### RECORDS SUPPLIED:
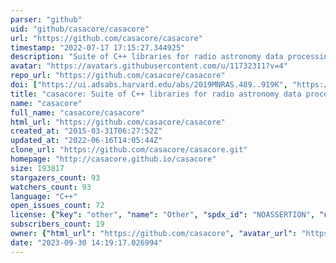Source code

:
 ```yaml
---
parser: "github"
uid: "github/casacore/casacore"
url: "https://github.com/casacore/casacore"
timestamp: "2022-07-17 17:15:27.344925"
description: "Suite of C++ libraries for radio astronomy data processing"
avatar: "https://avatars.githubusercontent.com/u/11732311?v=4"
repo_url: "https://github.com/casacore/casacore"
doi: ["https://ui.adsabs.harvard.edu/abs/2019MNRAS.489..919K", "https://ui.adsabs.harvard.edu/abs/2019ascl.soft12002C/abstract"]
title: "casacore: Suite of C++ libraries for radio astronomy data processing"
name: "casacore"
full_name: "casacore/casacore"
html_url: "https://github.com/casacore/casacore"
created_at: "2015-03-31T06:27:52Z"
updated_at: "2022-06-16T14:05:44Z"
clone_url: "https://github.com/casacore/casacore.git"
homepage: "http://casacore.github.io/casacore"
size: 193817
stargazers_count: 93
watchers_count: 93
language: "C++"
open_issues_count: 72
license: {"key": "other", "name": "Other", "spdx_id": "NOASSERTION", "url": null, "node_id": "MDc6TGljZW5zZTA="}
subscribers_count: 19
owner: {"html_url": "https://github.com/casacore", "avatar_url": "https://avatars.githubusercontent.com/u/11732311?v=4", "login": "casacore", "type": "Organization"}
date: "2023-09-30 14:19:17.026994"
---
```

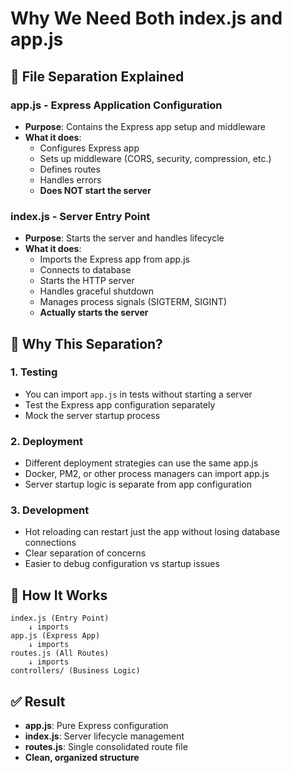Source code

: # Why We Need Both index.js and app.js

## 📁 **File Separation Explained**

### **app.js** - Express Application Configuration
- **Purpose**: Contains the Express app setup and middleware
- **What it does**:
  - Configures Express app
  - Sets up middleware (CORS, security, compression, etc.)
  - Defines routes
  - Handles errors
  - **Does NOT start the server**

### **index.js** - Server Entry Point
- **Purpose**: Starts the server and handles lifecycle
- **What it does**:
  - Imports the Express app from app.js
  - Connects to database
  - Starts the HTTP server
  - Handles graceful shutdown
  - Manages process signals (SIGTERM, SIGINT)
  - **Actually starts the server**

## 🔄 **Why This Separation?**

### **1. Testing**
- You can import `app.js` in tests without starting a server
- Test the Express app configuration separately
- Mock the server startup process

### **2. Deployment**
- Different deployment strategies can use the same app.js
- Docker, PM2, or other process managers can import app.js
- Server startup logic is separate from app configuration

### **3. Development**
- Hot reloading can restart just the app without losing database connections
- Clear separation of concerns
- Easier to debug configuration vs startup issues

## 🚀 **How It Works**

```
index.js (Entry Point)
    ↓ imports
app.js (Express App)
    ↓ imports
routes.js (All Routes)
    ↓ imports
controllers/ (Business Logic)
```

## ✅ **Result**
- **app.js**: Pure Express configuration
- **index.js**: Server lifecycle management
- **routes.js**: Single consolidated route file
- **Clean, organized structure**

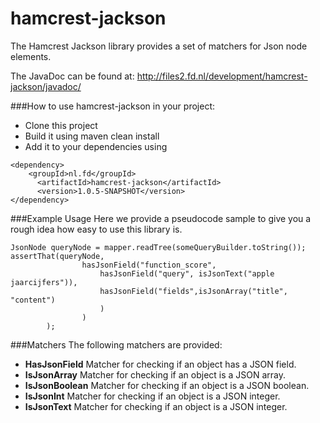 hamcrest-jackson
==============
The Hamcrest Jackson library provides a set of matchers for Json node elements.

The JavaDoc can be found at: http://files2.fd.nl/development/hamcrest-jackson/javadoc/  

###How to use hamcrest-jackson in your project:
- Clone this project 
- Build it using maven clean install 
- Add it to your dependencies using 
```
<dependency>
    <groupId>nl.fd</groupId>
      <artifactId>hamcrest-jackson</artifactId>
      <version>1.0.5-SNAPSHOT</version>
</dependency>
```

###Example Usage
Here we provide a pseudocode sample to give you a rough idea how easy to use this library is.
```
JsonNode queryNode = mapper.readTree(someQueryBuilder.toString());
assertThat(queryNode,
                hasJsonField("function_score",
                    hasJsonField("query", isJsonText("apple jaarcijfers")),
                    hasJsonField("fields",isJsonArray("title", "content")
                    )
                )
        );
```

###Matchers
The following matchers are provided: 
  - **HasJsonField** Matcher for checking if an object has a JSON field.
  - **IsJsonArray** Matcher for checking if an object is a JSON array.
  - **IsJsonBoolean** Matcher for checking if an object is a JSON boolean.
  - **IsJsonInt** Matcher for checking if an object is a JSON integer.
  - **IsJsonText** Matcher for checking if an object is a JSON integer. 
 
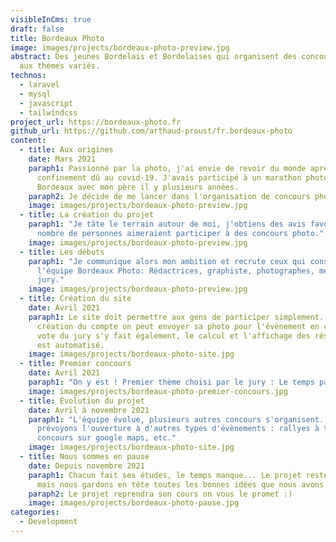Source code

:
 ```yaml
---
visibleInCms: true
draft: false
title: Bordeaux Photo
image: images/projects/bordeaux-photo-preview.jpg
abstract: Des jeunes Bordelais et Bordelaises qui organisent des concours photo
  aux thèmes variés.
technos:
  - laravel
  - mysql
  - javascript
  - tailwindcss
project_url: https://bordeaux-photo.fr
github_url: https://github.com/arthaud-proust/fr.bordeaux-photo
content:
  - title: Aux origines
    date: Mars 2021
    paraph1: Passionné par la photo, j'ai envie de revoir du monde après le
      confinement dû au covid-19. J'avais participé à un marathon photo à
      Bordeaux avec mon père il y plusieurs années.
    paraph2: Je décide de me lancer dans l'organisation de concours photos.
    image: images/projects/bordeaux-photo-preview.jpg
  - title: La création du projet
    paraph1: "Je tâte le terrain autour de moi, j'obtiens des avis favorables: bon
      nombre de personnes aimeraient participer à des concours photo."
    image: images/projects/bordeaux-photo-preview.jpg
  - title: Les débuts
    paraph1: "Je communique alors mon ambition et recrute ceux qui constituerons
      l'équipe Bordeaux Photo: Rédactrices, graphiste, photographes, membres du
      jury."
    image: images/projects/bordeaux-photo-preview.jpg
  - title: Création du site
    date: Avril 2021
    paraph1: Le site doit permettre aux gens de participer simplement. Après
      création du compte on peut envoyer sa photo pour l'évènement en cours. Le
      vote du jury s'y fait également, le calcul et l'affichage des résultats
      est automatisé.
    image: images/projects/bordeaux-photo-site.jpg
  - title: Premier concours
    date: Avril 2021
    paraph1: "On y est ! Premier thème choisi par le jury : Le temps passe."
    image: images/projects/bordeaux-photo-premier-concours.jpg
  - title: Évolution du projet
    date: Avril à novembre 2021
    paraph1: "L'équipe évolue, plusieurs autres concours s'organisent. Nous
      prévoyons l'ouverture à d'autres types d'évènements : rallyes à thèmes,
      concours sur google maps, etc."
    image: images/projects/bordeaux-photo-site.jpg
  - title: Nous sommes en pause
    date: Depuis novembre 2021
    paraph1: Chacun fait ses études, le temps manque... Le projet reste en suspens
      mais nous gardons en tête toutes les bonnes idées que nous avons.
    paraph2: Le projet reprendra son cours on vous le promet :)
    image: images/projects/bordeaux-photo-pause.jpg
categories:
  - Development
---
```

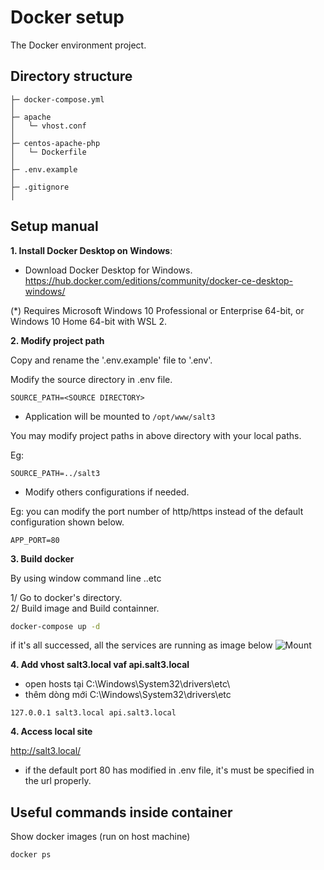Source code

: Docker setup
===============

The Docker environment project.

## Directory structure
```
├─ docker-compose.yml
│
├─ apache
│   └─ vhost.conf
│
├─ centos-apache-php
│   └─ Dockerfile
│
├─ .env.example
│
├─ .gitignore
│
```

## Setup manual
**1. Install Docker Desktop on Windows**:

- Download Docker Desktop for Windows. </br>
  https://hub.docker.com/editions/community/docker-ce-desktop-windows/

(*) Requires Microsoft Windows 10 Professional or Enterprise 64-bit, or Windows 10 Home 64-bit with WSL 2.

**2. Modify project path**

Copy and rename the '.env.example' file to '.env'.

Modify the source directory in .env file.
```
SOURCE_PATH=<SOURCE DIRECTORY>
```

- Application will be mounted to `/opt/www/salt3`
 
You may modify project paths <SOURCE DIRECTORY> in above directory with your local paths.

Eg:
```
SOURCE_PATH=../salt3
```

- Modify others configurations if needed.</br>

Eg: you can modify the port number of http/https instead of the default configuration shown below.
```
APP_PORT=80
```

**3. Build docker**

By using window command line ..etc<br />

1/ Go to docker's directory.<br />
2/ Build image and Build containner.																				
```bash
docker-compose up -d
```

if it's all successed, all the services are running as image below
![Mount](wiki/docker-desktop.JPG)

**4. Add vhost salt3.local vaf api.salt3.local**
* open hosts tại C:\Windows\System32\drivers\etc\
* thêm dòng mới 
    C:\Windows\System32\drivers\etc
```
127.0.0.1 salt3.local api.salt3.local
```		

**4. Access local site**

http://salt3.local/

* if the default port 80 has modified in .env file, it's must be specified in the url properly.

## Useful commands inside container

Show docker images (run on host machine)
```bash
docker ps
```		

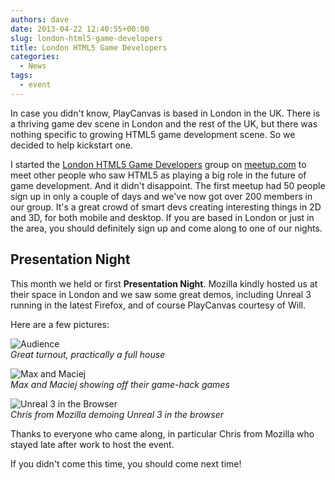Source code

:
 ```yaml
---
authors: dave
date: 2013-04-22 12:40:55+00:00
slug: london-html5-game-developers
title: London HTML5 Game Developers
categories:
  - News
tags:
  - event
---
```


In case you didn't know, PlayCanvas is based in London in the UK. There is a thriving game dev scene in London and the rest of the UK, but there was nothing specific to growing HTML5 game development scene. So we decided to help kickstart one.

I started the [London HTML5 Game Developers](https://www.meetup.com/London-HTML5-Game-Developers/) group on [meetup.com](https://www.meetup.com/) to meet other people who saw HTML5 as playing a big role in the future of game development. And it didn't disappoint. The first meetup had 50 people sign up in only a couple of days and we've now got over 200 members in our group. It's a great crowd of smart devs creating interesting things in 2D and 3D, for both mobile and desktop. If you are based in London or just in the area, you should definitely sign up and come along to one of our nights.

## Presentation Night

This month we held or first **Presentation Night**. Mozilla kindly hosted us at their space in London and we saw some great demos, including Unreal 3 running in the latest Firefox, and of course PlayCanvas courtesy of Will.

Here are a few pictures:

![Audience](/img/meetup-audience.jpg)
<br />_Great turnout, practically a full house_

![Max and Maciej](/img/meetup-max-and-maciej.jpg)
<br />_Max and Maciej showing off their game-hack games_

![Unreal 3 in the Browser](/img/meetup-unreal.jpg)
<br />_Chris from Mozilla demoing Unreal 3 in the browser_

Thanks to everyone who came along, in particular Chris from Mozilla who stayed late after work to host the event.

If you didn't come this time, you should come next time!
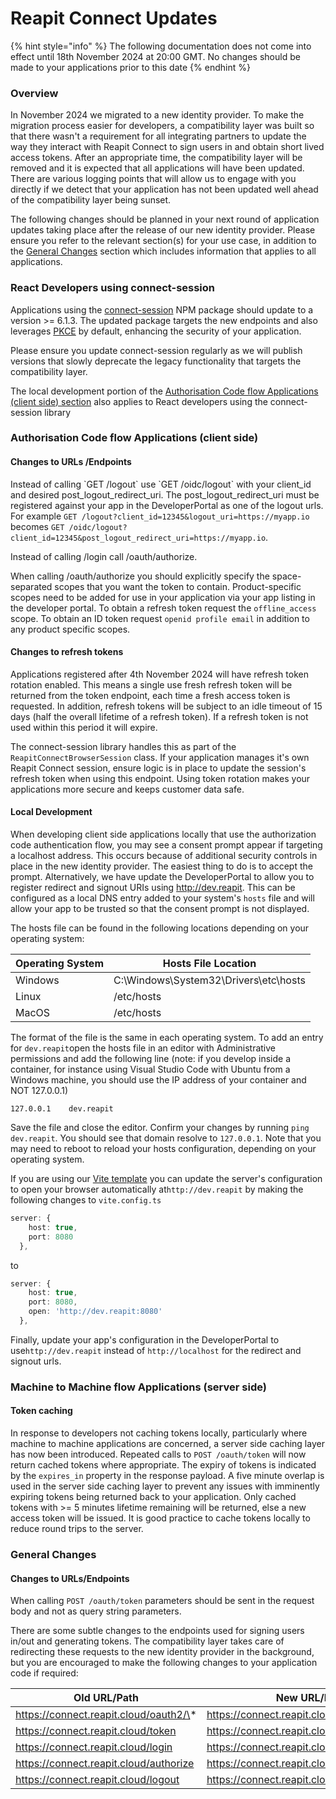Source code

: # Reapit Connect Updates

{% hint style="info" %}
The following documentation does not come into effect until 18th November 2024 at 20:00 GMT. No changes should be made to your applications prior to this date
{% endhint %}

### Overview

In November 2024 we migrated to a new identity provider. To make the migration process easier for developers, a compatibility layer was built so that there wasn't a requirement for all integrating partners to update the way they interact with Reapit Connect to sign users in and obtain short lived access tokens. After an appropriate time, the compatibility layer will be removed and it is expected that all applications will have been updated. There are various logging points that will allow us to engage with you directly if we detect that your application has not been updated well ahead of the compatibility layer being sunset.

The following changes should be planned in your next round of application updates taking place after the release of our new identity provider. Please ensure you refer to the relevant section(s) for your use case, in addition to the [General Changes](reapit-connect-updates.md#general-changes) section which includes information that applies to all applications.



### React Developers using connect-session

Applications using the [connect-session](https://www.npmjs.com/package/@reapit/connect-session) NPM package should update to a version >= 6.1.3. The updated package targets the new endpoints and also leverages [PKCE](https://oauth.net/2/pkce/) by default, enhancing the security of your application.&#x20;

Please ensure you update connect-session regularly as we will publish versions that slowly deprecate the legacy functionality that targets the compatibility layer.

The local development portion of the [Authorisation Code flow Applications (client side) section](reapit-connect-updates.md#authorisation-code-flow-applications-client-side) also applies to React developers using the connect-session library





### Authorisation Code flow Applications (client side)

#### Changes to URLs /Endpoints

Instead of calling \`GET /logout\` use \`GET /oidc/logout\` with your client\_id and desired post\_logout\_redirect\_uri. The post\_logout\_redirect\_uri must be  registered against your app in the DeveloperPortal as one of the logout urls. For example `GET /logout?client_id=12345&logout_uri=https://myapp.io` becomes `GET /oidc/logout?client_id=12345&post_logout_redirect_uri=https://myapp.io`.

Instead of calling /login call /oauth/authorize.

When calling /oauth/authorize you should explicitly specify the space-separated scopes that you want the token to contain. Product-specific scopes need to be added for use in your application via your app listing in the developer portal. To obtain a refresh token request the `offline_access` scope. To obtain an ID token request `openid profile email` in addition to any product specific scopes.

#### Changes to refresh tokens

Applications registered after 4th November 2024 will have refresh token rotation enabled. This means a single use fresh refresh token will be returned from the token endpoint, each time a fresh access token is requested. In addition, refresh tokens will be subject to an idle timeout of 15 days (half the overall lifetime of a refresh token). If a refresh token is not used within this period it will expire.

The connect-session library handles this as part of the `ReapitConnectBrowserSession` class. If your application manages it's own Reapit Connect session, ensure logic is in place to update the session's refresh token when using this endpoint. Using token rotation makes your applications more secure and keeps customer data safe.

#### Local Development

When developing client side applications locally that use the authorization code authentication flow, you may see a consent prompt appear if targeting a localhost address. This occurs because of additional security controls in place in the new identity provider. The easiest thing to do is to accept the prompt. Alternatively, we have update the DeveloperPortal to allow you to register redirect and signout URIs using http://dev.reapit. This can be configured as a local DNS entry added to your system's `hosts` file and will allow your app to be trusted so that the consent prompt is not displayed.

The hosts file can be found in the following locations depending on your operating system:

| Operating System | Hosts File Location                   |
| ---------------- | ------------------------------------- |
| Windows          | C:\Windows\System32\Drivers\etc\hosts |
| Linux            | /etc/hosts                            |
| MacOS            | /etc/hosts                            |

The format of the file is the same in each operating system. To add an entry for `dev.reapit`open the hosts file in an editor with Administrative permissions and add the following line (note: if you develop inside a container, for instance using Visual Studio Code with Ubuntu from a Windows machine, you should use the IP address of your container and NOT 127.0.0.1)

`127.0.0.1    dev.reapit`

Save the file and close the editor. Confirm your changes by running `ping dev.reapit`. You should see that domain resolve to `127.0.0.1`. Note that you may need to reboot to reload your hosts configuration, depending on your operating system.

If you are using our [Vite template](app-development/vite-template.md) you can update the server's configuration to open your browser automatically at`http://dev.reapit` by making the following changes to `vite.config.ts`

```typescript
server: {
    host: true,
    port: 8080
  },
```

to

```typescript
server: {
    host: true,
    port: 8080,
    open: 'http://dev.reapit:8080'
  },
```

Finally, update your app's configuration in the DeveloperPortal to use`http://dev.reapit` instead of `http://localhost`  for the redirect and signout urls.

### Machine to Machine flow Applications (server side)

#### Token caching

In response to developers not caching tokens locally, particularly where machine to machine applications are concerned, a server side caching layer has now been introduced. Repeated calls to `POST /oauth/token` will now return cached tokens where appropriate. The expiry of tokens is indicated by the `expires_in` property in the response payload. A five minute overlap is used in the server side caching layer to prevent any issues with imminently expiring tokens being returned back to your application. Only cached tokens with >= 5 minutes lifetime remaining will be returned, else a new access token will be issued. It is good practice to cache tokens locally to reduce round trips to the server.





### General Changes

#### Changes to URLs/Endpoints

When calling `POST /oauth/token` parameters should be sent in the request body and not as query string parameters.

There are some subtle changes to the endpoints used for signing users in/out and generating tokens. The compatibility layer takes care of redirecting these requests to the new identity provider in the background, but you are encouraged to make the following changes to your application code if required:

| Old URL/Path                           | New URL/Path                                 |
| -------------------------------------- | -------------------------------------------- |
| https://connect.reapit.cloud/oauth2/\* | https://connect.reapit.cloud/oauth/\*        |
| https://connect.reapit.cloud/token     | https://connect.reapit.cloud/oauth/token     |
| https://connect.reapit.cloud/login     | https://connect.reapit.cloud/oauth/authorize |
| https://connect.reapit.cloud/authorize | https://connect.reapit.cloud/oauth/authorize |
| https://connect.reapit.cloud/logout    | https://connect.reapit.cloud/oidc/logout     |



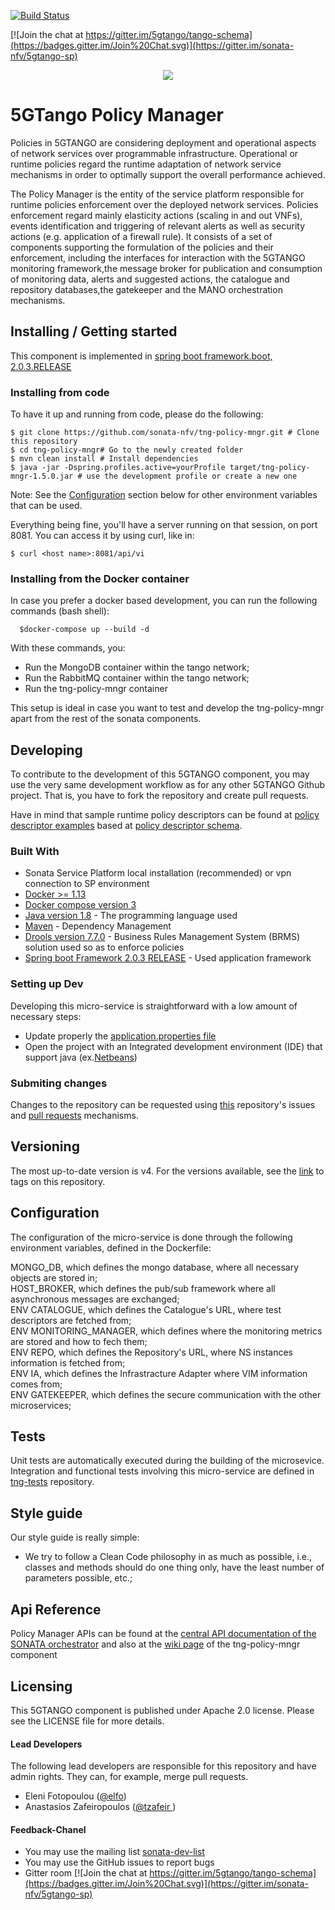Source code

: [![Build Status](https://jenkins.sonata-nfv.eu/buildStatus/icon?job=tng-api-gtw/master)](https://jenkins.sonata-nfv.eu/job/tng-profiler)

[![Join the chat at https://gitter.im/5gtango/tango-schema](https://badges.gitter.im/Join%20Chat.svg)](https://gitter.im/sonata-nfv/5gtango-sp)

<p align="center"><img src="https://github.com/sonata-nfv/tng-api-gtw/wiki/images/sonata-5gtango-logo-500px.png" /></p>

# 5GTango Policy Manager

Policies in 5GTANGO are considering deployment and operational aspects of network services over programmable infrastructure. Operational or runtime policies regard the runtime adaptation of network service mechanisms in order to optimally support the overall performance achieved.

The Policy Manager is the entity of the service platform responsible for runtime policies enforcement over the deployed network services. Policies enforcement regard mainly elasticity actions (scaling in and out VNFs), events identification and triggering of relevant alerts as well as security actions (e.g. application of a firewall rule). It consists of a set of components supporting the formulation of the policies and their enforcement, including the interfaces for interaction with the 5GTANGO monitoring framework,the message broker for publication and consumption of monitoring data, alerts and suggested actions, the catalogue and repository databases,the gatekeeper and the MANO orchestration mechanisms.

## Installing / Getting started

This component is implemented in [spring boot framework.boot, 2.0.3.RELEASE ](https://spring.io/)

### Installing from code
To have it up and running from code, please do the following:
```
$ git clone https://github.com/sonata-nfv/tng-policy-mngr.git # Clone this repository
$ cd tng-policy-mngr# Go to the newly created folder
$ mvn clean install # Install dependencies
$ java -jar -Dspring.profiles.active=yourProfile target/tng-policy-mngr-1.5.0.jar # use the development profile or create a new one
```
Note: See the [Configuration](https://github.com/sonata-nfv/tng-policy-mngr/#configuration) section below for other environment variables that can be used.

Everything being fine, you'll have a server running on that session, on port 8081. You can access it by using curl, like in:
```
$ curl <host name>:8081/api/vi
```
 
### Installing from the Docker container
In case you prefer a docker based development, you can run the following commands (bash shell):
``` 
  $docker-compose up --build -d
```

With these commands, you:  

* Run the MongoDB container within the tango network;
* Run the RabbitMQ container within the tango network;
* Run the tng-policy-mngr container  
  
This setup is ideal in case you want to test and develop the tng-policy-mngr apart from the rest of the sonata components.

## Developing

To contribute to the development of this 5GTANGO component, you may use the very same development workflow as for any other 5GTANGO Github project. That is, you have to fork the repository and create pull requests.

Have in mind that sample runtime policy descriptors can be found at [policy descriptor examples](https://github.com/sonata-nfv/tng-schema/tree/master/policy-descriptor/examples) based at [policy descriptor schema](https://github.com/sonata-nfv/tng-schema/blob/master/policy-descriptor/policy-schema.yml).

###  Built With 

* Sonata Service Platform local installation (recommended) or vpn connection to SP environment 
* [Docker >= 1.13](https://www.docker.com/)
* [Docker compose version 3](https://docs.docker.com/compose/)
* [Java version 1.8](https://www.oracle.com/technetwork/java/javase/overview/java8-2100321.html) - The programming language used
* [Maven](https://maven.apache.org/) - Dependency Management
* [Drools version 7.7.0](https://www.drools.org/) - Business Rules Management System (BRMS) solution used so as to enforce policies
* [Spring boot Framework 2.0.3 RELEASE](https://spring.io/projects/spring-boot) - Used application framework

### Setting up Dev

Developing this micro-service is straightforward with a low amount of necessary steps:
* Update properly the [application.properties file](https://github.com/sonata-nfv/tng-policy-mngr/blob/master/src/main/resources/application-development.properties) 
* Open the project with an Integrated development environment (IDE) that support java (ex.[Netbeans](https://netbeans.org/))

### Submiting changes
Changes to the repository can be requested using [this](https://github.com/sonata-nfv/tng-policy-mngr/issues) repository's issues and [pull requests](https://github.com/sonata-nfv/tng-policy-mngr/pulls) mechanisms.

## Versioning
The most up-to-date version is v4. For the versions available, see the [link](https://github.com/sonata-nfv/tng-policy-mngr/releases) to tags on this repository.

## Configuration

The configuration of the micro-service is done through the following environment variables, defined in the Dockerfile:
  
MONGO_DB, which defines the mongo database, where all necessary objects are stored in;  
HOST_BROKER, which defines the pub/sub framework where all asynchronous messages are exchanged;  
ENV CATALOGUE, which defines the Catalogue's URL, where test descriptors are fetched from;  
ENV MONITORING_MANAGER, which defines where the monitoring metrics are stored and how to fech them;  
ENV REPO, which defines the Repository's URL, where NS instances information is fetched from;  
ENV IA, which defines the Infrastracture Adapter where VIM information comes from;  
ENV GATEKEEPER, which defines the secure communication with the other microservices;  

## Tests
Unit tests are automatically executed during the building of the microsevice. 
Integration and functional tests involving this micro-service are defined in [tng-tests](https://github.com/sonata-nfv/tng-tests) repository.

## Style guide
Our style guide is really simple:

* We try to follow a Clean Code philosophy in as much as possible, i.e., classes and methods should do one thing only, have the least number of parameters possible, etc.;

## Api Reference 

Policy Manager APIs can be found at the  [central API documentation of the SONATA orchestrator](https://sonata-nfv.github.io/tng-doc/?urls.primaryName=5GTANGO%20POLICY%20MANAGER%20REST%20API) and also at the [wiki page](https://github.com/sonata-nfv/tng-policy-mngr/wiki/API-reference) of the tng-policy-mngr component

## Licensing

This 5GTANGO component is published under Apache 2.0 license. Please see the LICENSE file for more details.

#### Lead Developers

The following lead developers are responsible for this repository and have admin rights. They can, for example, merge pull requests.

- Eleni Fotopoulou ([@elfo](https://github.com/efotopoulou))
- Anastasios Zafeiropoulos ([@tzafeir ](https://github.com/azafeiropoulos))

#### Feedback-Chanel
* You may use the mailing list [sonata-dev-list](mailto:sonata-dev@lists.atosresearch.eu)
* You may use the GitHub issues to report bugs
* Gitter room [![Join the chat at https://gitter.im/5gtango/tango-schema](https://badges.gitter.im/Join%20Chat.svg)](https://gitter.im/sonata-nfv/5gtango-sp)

### WORK ORDER:
Looking through the records, copy out every line in which the word "curl" is found.

### ANSWER TO THIS TASK:
Everything being fine, you'll have a server running on that session, on port 8081. You can access it by using curl, like in:
$ curl <host name>:8081/api/vi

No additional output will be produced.